• Problem to work on:
Please state how many lines in the records below contain the word "defaults"; the number alone is the answer.
####################
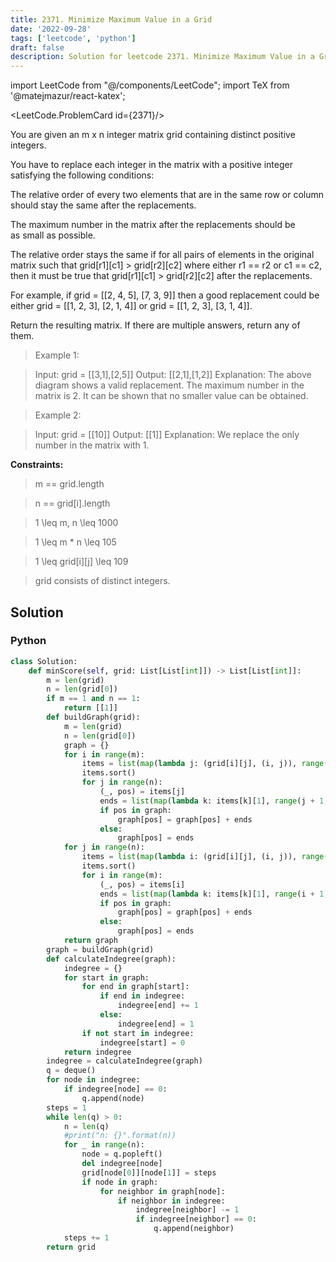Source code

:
 ```yaml
---
title: 2371. Minimize Maximum Value in a Grid
date: '2022-09-28'
tags: ['leetcode', 'python']
draft: false
description: Solution for leetcode 2371. Minimize Maximum Value in a Grid
---
```

import LeetCode from "@/components/LeetCode";
import TeX from '@matejmazur/react-katex';

<LeetCode.ProblemCard id={2371}/>


You are given an m x n integer matrix grid containing distinct positive integers.

You have to replace each integer in the matrix with a positive integer satisfying the following conditions:

The relative order of every two elements that are in the same row or column should stay the same after the replacements.

The maximum number in the matrix after the replacements should be as small as possible.

The relative order stays the same if for all pairs of elements in the original matrix such that grid[r1][c1] > grid[r2][c2] where either r1 <TeX>=</TeX><TeX>=</TeX> r2 or c1 <TeX>=</TeX><TeX>=</TeX> c2, then it must be true that grid[r1][c1] > grid[r2][c2] after the replacements.

For example, if grid <TeX>=</TeX> [[2, 4, 5], [7, 3, 9]] then a good replacement could be either grid <TeX>=</TeX> [[1, 2, 3], [2, 1, 4]] or grid <TeX>=</TeX> [[1, 2, 3], [3, 1, 4]].

Return the resulting matrix. If there are multiple answers, return any of them.

 > Example 1:

 > Input: grid <TeX>=</TeX> [[3,1],[2,5]]
 > Output: [[2,1],[1,2]]
 > Explanation: The above diagram shows a valid replacement.
 > The maximum number in the matrix is 2. It can be shown that no smaller value can be obtained.

 > Example 2:

 > Input: grid <TeX>=</TeX> [[10]]
 > Output: [[1]]
 > Explanation: We replace the only number in the matrix with 1.

**Constraints:**

 > m <TeX>==</TeX> grid.length

 > n <TeX>==</TeX> grid[i].length

 > 1 <TeX>\leq</TeX> m, n <TeX>\leq</TeX> 1000

 > 1 <TeX>\leq</TeX> m * n <TeX>\leq</TeX> 105

 > 1 <TeX>\leq</TeX> grid[i][j] <TeX>\leq</TeX> 109

 > grid consists of distinct integers.

## Solution

### Python
```python
class Solution:
    def minScore(self, grid: List[List[int]]) -> List[List[int]]:
        m = len(grid)
        n = len(grid[0])
        if m == 1 and n == 1:
            return [[1]]
        def buildGraph(grid):
            m = len(grid)
            n = len(grid[0])
            graph = {}
            for i in range(m):
                items = list(map(lambda j: (grid[i][j], (i, j)), range(n)))
                items.sort()
                for j in range(n):
                    (_, pos) = items[j]
                    ends = list(map(lambda k: items[k][1], range(j + 1, n)))
                    if pos in graph:
                        graph[pos] = graph[pos] + ends
                    else:
                        graph[pos] = ends
            for j in range(n):
                items = list(map(lambda i: (grid[i][j], (i, j)), range(m)))
                items.sort()
                for i in range(m):
                    (_, pos) = items[i]
                    ends = list(map(lambda k: items[k][1], range(i + 1, m)))
                    if pos in graph:
                        graph[pos] = graph[pos] + ends
                    else:
                        graph[pos] = ends
            return graph
        graph = buildGraph(grid)
        def calculateIndegree(graph):
            indegree = {}
            for start in graph:
                for end in graph[start]:
                    if end in indegree:
                        indegree[end] += 1
                    else:
                        indegree[end] = 1
                if not start in indegree:
                    indegree[start] = 0
            return indegree
        indegree = calculateIndegree(graph)
        q = deque()
        for node in indegree:
            if indegree[node] == 0:
                q.append(node)
        steps = 1
        while len(q) > 0:
            n = len(q)
            #print("n: {}".format(n))
            for _ in range(n):
                node = q.popleft()
                del indegree[node]
                grid[node[0]][node[1]] = steps
                if node in graph:
                    for neighbor in graph[node]:
                        if neighbor in indegree:
                            indegree[neighbor] -= 1
                            if indegree[neighbor] == 0:
                                q.append(neighbor)
            steps += 1
        return grid
  
```
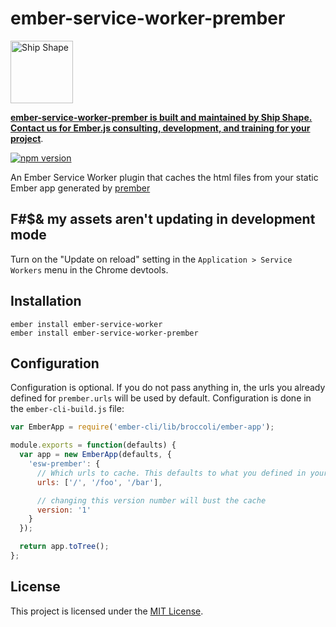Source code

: # ember-service-worker-prember

<a href="https://shipshape.io/"><img src="http://i.imgur.com/KVqNjgO.png" alt="Ship Shape" width="100" height="100"/></a>

**[ember-service-worker-prember is built and maintained by Ship Shape. Contact us for Ember.js consulting, development, and training for your project](https://shipshape.io/ember-consulting/)**.

[![npm version](https://badge.fury.io/js/ember-service-worker-prember.svg)](http://badge.fury.io/js/ember-service-worker-prember)

An Ember Service Worker plugin that caches the html files from your static Ember app generated by [prember](https://github.com/ef4/prember)

## F#$& my assets aren't updating in development mode

Turn on the "Update on reload" setting in the `Application > Service Workers`
menu in the Chrome devtools.

## Installation

```
ember install ember-service-worker
ember install ember-service-worker-prember
```

## Configuration

Configuration is optional. If you do not pass anything in, the urls you
already defined for `prember.urls` will be used by default.
Configuration is done in the `ember-cli-build.js` file:

```js
var EmberApp = require('ember-cli/lib/broccoli/ember-app');

module.exports = function(defaults) {
  var app = new EmberApp(defaults, {
    'esw-prember': {
      // Which urls to cache. This defaults to what you defined in your prember.urls config
      urls: ['/', '/foo', '/bar'],

      // changing this version number will bust the cache
      version: '1'
    }
  });

  return app.toTree();
};
```

License
------------------------------------------------------------------------------

This project is licensed under the [MIT License](LICENSE.md).
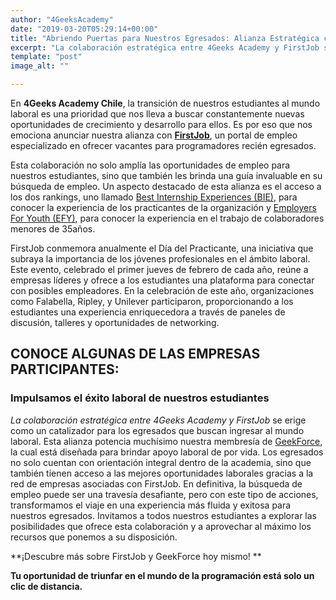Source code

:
 ```yaml
---
author: "4GeeksAcademy"
date: "2019-03-20T05:29:14+00:00"
title: "Abriendo Puertas para Nuestros Egresados: Alianza Estratégica con FirstJob"
excerpt: "La colaboración estratégica entre 4Geeks Academy y FirstJob se erige como un catalizador para los egresados que buscan ingresar al mundo laboral. Esta alianza potencia muchísimo nuestra membresía."
template: "post"
image_alt: ""

---
```


En **4Geeks Academy Chile**, la transición de nuestros estudiantes al mundo laboral es una prioridad que nos lleva a buscar constantemente nuevas oportunidades de crecimiento y desarrollo para ellos. Es por eso que nos emociona anunciar nuestra alianza con [**FirstJob**](https://firstjob.me/), un portal de empleo especializado en ofrecer vacantes para programadores recién egresados. 

Esta colaboración no solo amplía las oportunidades de empleo para nuestros estudiantes, sino que también les brinda una guía invaluable en su búsqueda de empleo. Un aspecto destacado de esta alianza es el acceso a los dos rankings, uno llamado [Best Internship Experiences (BIE)](https://www.rankingbie.com/), para conocer la experiencia de los practicantes de la organización y [Employers For Youth (EFY)](https://www.efy.global/), para conocer la experiencia en el trabajo de colaboradores menores de 35años.

FirstJob conmemora anualmente el Día del Practicante, una iniciativa que subraya la importancia de los jóvenes profesionales en el ámbito laboral. Este evento, celebrado el primer jueves de febrero de cada año, reúne a empresas líderes y ofrece a los estudiantes una plataforma para conectar con posibles empleadores. En la celebración de este año, organizaciones como Falabella, Ripley, y Unilever participaron, proporcionando a los estudiantes una experiencia enriquecedora a través de paneles de discusión, talleres y oportunidades de networking.

## CONOCE ALGUNAS DE LAS EMPRESAS PARTICIPANTES:

### Impulsamos el éxito laboral de nuestros estudiantes
*La colaboración estratégica entre 4Geeks Academy y FirstJob* se erige como un catalizador para los egresados que buscan ingresar al mundo laboral. Esta alianza potencia muchísimo nuestra membresía de [GeekForce](https://4geeksacademy.com/es/geekforce), la cual está diseñada para brindar apoyo laboral de por vida. Los egresados no solo cuentan con orientación integral dentro de la academia, sino que también tienen acceso a las mejores oportunidades laborales gracias a la red de empresas asociadas con FirstJob.
En definitiva, la búsqueda de empleo puede ser una travesía desafiante, pero con este tipo de acciones, transformamos el viaje en una experiencia más fluida y exitosa para nuestros egresados. Invitamos a todos nuestros estudiantes a explorar las posibilidades que ofrece esta colaboración y a aprovechar al máximo los recursos que ponemos a su disposición.

**¡Descubre más sobre FirstJob y GeekForce hoy mismo! **

<call-to-action button_text="Ingresa a 4Geeks " button_link="https://4geeksacademy.com/us/geekforce-career-support" background="rgba(0, 151, 205, 0.15)" title="Impulsa hoy tu futuro " text="Comienza hoy tu camino con 4Geeks Academy e ingresa al mundo tech con las habilidades necesarias para triunfar."></call-to-action>

**Tu oportunidad de triunfar en el mundo de la programación está solo un clic de distancia.**

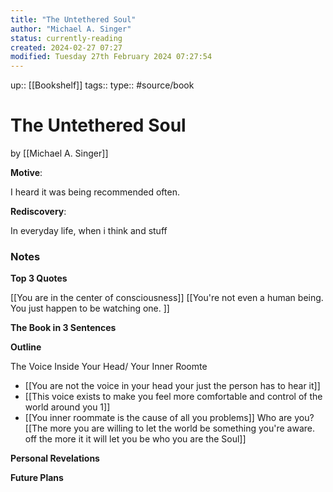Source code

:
 ```yaml
---
title: "The Untethered Soul"
author: "Michael A. Singer"
status: currently-reading
created: 2024-02-27 07:27
modified: Tuesday 27th February 2024 07:27:54
---
```

up:: [[Bookshelf]]
tags::
type:: #source/book

# The Untethered Soul
by [[Michael A. Singer]]

**Motive**:
<!-- What motivated you to read this book? -->
 I heard it was being recommended often.

**Rediscovery**:
<!-- In what situation would anticipate applying the contents of this book to your life?-->
In everyday life, when i think and stuff

### Notes
**Top 3 Quotes**
<!-- Top 3 Quotes -->
[[You are in the center of consciousness]]
[[You're not even a human being. You just happen to be watching one. ]]

**The Book in 3 Sentences**
<!-- No more than a couple paragraphs summarizing this BOOK -->


**Outline**
<!-- Atomic Notes Permanent notes from this books -->
The Voice Inside Your Head/ Your Inner Roomte
- [[You are not the voice in your head your just the person has to hear it]]
- [[This voice exists to make you feel more comfortable and control of the world around you 1]]
- [[You inner roommate is the cause of all you problems]]
Who are you?
[[The more you are willing to let the world be something you're aware. off the more it it will let you be who you are the Soul]]


**Personal Revelations**
<!-- Connections and insights to your own life -->


**Future Plans**
<!-- How to convert this new knowledge into actions into your own life -->
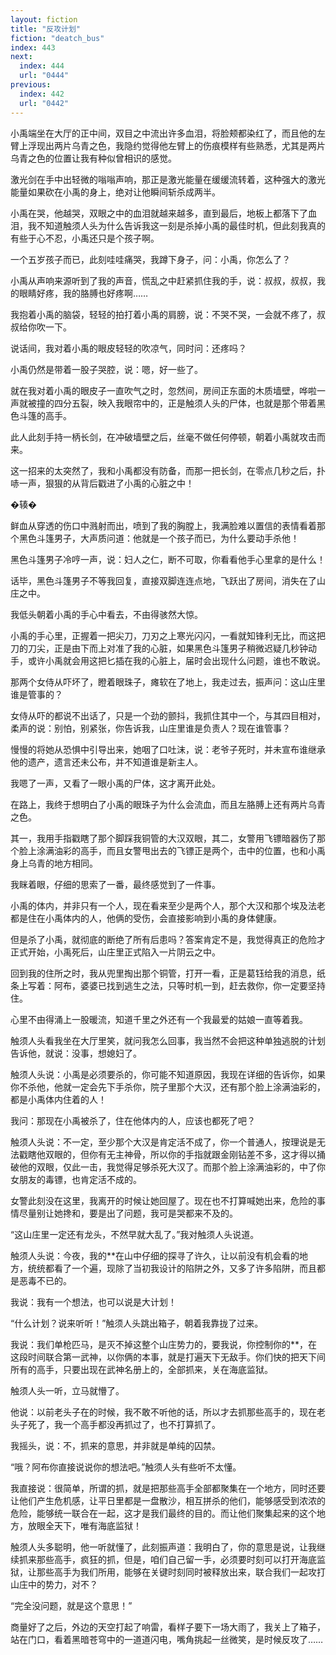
 ```yaml
---
layout: fiction
title: "反攻计划"
fiction: "deatch_bus"
index: 443
next:
  index: 444
  url: "0444"
previous:
  index: 442
  url: "0442"
---
```

小禹端坐在大厅的正中间，双目之中流出许多血泪，将脸颊都染红了，而且他的左臂上浮现出两片乌青之色，我隐约觉得他左臂上的伤痕模样有些熟悉，尤其是两片乌青之色的位置让我有种似曾相识的感觉。

激光剑在手中出轻微的嗡嗡声响，那正是激光能量在缓缓流转着，这种强大的激光能量如果砍在小禹的身上，绝对让他瞬间斩杀成两半。

小禹在哭，他越哭，双眼之中的血泪就越来越多，直到最后，地板上都落下了血泪，我不知道触须人头为什么告诉我这一刻是杀掉小禹的最佳时机，但此刻我真的有些于心不忍，小禹还只是个孩子啊。

一个五岁孩子而已，此刻哇哇痛哭，我蹲下身子，问：小禹，你怎么了？

小禹从声响来源听到了我的声音，慌乱之中赶紧抓住我的手，说：叔叔，叔叔，我的眼睛好疼，我的胳膊也好疼啊……

我抱着小禹的脑袋，轻轻的拍打着小禹的肩膀，说：不哭不哭，一会就不疼了，叔叔给你吹一下。

说话间，我对着小禹的眼皮轻轻的吹凉气，同时问：还疼吗？

小禹仍然是带着一股子哭腔，说：嗯，好一些了。

就在我对着小禹的眼皮子一直吹气之时，忽然间，房间正东面的木质墙壁，哗啦一声就被撞的四分五裂，映入我眼帘中的，正是触须人头的尸体，也就是那个带着黑色斗篷的高手。

此人此刻手持一柄长剑，在冲破墙壁之后，丝毫不做任何停顿，朝着小禹就攻击而来。

这一招来的太突然了，我和小禹都没有防备，而那一把长剑，在零点几秒之后，扑哧一声，狠狠的从背后戳进了小禹的心脏之中！

�辏�

鲜血从穿透的伤口中溅射而出，喷到了我的胸膛上，我满脸难以置信的表情看着那个黑色斗篷男子，大声质问道：他就是一个孩子而已，为什么要动手杀他！

黑色斗篷男子冷哼一声，说：妇人之仁，断不可取，你看看他手心里拿的是什么！

话毕，黑色斗篷男子不等我回复，直接双脚连连点地，飞跃出了房间，消失在了山庄之中。

我低头朝着小禹的手心中看去，不由得骇然大惊。

小禹的手心里，正握着一把尖刀，刀刃之上寒光闪闪，一看就知锋利无比，而这把刀的刀尖，正是由下而上对准了我的心脏，如果黑色斗篷男子稍微迟疑几秒钟动手，或许小禹就会用这把匕插在我的心脏上，届时会出现什么问题，谁也不敢说。

那两个女侍从吓坏了，瞪着眼珠子，瘫软在了地上，我走过去，振声问：这山庄里谁是管事的？

女侍从吓的都说不出话了，只是一个劲的颤抖，我抓住其中一个，与其四目相对，柔声的说：别怕，别紧张，你告诉我，山庄里谁是负责人？现在谁管事？

慢慢的将她从恐惧中引导出来，她咽了口吐沫，说：老爷子死时，并未宣布谁继承他的遗产，遗言还未公布，并不知道谁是新主人。

我嗯了一声，又看了一眼小禹的尸体，这才离开此处。

在路上，我终于想明白了小禹的眼珠子为什么会流血，而且左胳膊上还有两片乌青之色。

其一，我用手指戳瞎了那个脚踩我铜管的大汉双眼，其二，女警用飞镖暗器伤了那个脸上涂满油彩的高手，而且女警甩出去的飞镖正是两个，击中的位置，也和小禹身上乌青的地方相同。

我眯着眼，仔细的思索了一番，最终感觉到了一件事。

小禹的体内，并非只有一个人，现在看来至少是两个人，那个大汉和那个埃及法老都是住在小禹体内的人，他俩的受伤，会直接影响到小禹的身体健康。

但是杀了小禹，就彻底的断绝了所有后患吗？答案肯定不是，我觉得真正的危险才正式开始，小禹死后，山庄里正式陷入一片阴云之中。

回到我的住所之时，我从兜里掏出那个铜管，打开一看，正是葛钰给我的消息，纸条上写着：阿布，婆婆已找到逃生之法，只等时机一到，赶去救你，你一定要坚持住。

心里不由得涌上一股暖流，知道千里之外还有一个我最爱的姑娘一直等着我。

触须人头看我坐在大厅里笑，就问我怎么回事，我当然不会把这种单独逃脱的计划告诉他，就说：没事，想媳妇了。

触须人头说：小禹是必须要杀的，你可能不知道原因，我现在详细的告诉你，如果你不杀他，他就一定会先下手杀你，院子里那个大汉，还有那个脸上涂满油彩的，都是小禹体内住着的人！

我问：那现在小禹被杀了，住在他体内的人，应该也都死了吧？

触须人头说：不一定，至少那个大汉是肯定活不成了，你一个普通人，按理说是无法戳瞎他双眼的，但你有无主神骨，所以你的手指就跟金刚钻差不多，这才得以捅破他的双眼，仅此一击，我觉得足够杀死大汉了。而那个脸上涂满油彩的，中了你女朋友的毒镖，也肯定活不成的。

女警此刻没在这里，我离开的时候让她回屋了。现在也不打算喊她出来，危险的事情尽量别让她搀和，要是出了问题，我可是哭都来不及的。

“这山庄里一定还有龙头，不然早就大乱了。”我对触须人头说道。

触须人头说：今夜，我的**在山中仔细的探寻了许久，让以前没有机会看的地方，统统都看了一个遍，现除了当初我设计的陷阱之外，又多了许多陷阱，而且都是恶毒不已的。

我说：我有一个想法，也可以说是大计划！

“什么计划？说来听听！”触须人头跳出箱子，朝着我靠拢了过来。

我说：我们单枪匹马，是灭不掉这整个山庄势力的，要我说，你控制你的**，在这段时间联合第一武神，以你俩的本事，就是打遍天下无敌手。你们快的把天下间所有的高手，只要出现在武神名册上的，全部抓来，关在海底监狱。

触须人头一听，立马就懵了。

他说：以前老头子在的时候，我不敢不听他的话，所以才去抓那些高手的，现在老头子死了，我一个高手都没再抓过了，也不打算抓了。

我摇头，说：不，抓来的意思，并非就是单纯的囚禁。

“哦？阿布你直接说说你的想法吧。”触须人头有些听不太懂。

我直接说：很简单，所谓的抓，就是把那些高手全部都聚集在一个地方，同时还要让他们产生危机感，让平日里都是一盘散沙，相互拼杀的他们，能够感受到浓浓的危险，能够统一联合在一起，这才是我们最终的目的。而让他们聚集起来的这个地方，放眼全天下，唯有海底监狱！

触须人头多聪明，他一听就懂了，此刻振声道：我明白了，你的意思是说，让我继续抓来那些高手，疯狂的抓，但是，咱们自己留一手，必须要时刻可以打开海底监狱，让那些高手为我们所用，能够在关键时刻同时被释放出来，联合我们一起攻打山庄中的势力，对不？

“完全没问题，就是这个意思！”

商量好了之后，外边的天空打起了响雷，看样子要下一场大雨了，我关上了箱子，站在门口，看着黑暗苍穹中的一道道闪电，嘴角挑起一丝微笑，是时候反攻了……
####################
• Solution to this exercise:
3